- Problem to solve: Go line by line through the records and tally those that include "members". Respond with the tally only.
%%
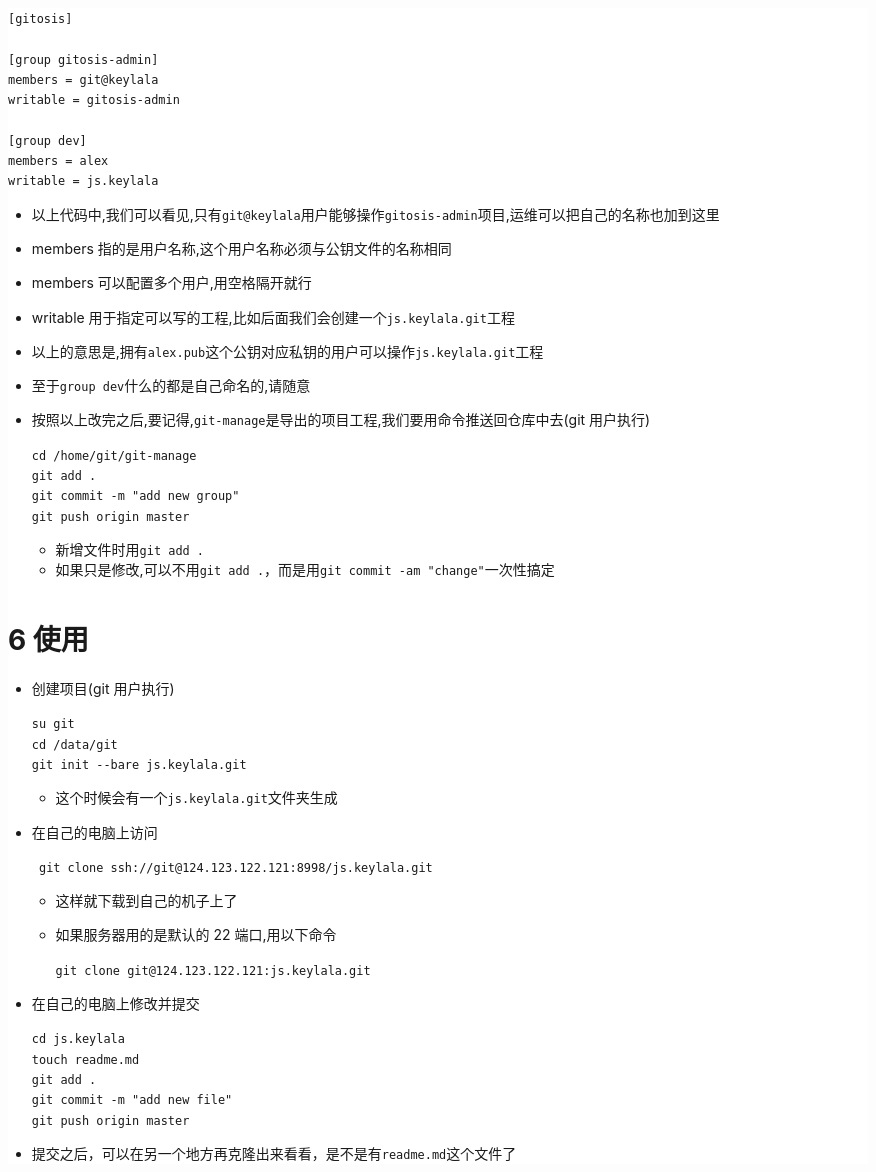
   ```text
  [gitosis]

  [group gitosis-admin]
  members = git@keylala
  writable = gitosis-admin

  [group dev]
  members = alex
  writable = js.keylala
  ```

  - 以上代码中,我们可以看见,只有`git@keylala`用户能够操作`gitosis-admin`项目,运维可以把自己的名称也加到这里
  - members 指的是用户名称,这个用户名称必须与公钥文件的名称相同
  - members 可以配置多个用户,用空格隔开就行
  - writable 用于指定可以写的工程,比如后面我们会创建一个`js.keylala.git`工程
  - 以上的意思是,拥有`alex.pub`这个公钥对应私钥的用户可以操作`js.keylala.git`工程
  - 至于`group dev`什么的都是自己命名的,请随意

- 按照以上改完之后,要记得,`git-manage`是导出的项目工程,我们要用命令推送回仓库中去(git 用户执行)

  ```text
  cd /home/git/git-manage
  git add .
  git commit -m "add new group"
  git push origin master
  ```

  - 新增文件时用`git add .`
  - 如果只是修改,可以不用`git add .`，而是用`git commit -am "change"`一次性搞定

# 6 使用

- 创建项目(git 用户执行)

  ```text
  su git
  cd /data/git
  git init --bare js.keylala.git
  ```

  - 这个时候会有一个`js.keylala.git`文件夹生成

- 在自己的电脑上访问

  ```text
   git clone ssh://git@124.123.122.121:8998/js.keylala.git
  ```

  - 这样就下载到自己的机子上了
  - 如果服务器用的是默认的 22 端口,用以下命令

    ```text
    git clone git@124.123.122.121:js.keylala.git
    ```

- 在自己的电脑上修改并提交

  ```text
  cd js.keylala
  touch readme.md
  git add .
  git commit -m "add new file"
  git push origin master
  ```

- 提交之后，可以在另一个地方再克隆出来看看，是不是有`readme.md`这个文件了
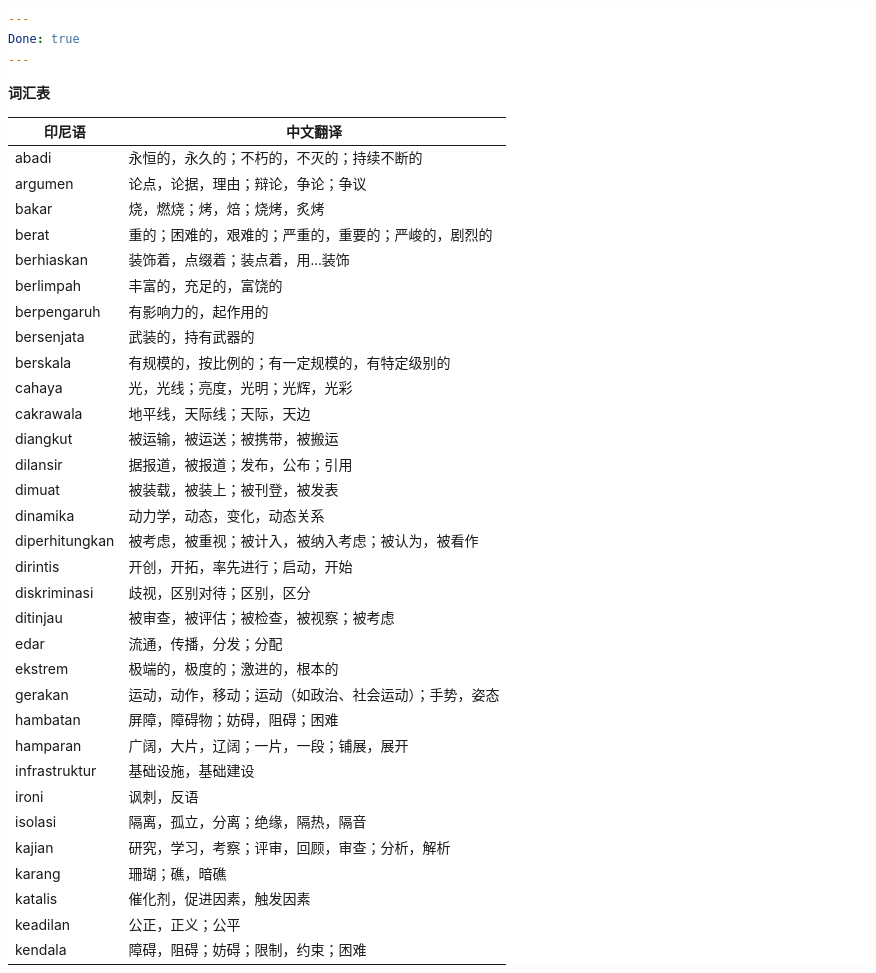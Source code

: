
 ```yaml
---
Done: true
---
```


**词汇表**

| 印尼语 | 中文翻译 |
|--------|----------|
| abadi | 永恒的，永久的；不朽的，不灭的；持续不断的 |
| argumen | 论点，论据，理由；辩论，争论；争议 |
| bakar | 烧，燃烧；烤，焙；烧烤，炙烤 |
| berat | 重的；困难的，艰难的；严重的，重要的；严峻的，剧烈的 |
| berhiaskan | 装饰着，点缀着；装点着，用...装饰 |
| berlimpah | 丰富的，充足的，富饶的 |
| berpengaruh | 有影响力的，起作用的 |
| bersenjata | 武装的，持有武器的 |
| berskala | 有规模的，按比例的；有一定规模的，有特定级别的 |
| cahaya | 光，光线；亮度，光明；光辉，光彩 |
| cakrawala | 地平线，天际线；天际，天边 |
| diangkut | 被运输，被运送；被携带，被搬运 |
| dilansir | 据报道，被报道；发布，公布；引用 |
| dimuat | 被装载，被装上；被刊登，被发表 |
| dinamika | 动力学，动态，变化，动态关系 |
| diperhitungkan | 被考虑，被重视；被计入，被纳入考虑；被认为，被看作 |
| dirintis | 开创，开拓，率先进行；启动，开始 |
| diskriminasi | 歧视，区别对待；区别，区分 |
| ditinjau | 被审查，被评估；被检查，被视察；被考虑 |
| edar | 流通，传播，分发；分配 |
| ekstrem | 极端的，极度的；激进的，根本的 |
| gerakan | 运动，动作，移动；运动（如政治、社会运动）；手势，姿态 |
| hambatan | 屏障，障碍物；妨碍，阻碍；困难 |
| hamparan | 广阔，大片，辽阔；一片，一段；铺展，展开 |
| infrastruktur | 基础设施，基础建设 |
| ironi | 讽刺，反语 |
| isolasi | 隔离，孤立，分离；绝缘，隔热，隔音 |
| kajian | 研究，学习，考察；评审，回顾，审查；分析，解析 |
| karang | 珊瑚；礁，暗礁 |
| katalis | 催化剂，促进因素，触发因素 |
| keadilan | 公正，正义；公平 |
| kendala | 障碍，阻碍；妨碍；限制，约束；困难 |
%%
- Exercise solution: 4